People here constantly advised me to do more tests, get another opinion, be aggressive and I wimped along at my own little pace (I didn't want to hurt my docs feelings--I figured what if the next guy is worse than who I have now--the hassle with insurance and time--Hep Docs are few and far between, blah, blah, blah).

When the NP would say stuff like, "Even though you have cirrhosis, you can wait for the new drugs." Which of course I wanted to hear.

Now TWO YEARS after that comment, I just had my first endocsopy which revealed varicies. I have no idea if I had them two years ago. I just watched a video posted by Hector and see that having varicies-portal hypertension is another hit for a cirrhotics chances of SVR. If my doc had said, you are stage 4, let's do an endocscopy because it will help us stage you, and this is why we need to do it, you can bet I would have done it. ARRRRRGGGGHHH!

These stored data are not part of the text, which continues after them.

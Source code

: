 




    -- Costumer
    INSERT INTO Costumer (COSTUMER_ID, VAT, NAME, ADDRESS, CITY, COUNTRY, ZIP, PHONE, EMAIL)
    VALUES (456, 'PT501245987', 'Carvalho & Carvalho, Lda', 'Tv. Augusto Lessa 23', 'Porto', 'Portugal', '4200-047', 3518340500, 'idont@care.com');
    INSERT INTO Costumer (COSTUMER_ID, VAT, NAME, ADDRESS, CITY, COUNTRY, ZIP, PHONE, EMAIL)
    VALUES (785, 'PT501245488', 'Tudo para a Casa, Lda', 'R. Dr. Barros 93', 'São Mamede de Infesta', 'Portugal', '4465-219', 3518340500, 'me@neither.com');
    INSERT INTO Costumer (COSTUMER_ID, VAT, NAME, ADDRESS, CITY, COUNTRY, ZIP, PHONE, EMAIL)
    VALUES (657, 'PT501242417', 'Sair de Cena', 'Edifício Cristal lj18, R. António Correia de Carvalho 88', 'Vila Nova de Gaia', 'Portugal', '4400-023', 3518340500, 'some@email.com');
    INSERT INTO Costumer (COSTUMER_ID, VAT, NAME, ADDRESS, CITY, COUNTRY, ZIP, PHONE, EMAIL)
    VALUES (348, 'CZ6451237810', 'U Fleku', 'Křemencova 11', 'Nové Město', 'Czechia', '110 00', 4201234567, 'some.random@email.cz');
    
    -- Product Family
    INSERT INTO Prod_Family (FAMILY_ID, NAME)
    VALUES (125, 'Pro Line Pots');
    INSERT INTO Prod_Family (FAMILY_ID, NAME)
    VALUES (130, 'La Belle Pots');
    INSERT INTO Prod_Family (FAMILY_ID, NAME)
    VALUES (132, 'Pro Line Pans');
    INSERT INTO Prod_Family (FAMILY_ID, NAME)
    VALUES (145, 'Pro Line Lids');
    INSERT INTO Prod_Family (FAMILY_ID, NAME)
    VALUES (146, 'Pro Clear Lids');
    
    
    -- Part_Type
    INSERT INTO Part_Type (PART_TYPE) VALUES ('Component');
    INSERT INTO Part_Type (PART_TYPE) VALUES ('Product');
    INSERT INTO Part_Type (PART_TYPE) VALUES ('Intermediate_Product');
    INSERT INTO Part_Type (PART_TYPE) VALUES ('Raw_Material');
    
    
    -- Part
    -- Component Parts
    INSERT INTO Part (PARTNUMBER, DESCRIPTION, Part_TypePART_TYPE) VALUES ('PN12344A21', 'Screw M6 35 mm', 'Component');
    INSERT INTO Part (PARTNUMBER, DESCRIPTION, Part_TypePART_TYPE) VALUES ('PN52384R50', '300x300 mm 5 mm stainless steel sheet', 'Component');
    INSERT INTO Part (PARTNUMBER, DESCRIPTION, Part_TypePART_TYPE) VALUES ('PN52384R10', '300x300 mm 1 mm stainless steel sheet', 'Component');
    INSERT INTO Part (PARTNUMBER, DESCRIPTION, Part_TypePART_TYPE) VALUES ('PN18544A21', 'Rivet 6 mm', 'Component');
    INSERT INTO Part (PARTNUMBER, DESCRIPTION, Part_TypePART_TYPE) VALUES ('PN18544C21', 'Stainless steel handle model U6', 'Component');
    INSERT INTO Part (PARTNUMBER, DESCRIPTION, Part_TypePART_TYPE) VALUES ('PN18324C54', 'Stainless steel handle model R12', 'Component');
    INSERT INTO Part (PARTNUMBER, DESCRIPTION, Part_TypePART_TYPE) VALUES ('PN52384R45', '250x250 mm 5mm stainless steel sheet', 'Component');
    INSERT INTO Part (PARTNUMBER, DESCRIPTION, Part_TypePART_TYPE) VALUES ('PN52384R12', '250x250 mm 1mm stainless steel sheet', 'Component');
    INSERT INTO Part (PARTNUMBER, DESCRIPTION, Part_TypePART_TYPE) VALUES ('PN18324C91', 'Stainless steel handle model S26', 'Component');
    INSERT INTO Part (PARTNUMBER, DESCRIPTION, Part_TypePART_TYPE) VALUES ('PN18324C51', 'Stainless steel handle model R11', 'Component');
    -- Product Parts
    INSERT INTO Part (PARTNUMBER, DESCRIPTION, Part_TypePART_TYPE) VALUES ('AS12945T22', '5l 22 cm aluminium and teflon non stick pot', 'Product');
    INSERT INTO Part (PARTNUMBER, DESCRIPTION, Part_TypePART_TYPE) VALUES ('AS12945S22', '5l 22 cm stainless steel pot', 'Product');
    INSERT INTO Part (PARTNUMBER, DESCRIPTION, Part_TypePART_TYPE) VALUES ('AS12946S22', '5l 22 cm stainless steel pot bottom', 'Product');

Thank god for the info here, but I never came across that tidbit until seeing Hectors post the other day. I just wish my doc/np had thought of this. If I had changed doc's immediately, possibly I would be done with treatment by now and SVR at this point.

So anyway, just make sure you're ABSOLUTELY clear on where you are at. That those biopsies are good and jive with labs. If you truly are a stage 1, I would imagine hanging on for the new stuff makes sense. But such a tough decision not knowing exactly when that will be.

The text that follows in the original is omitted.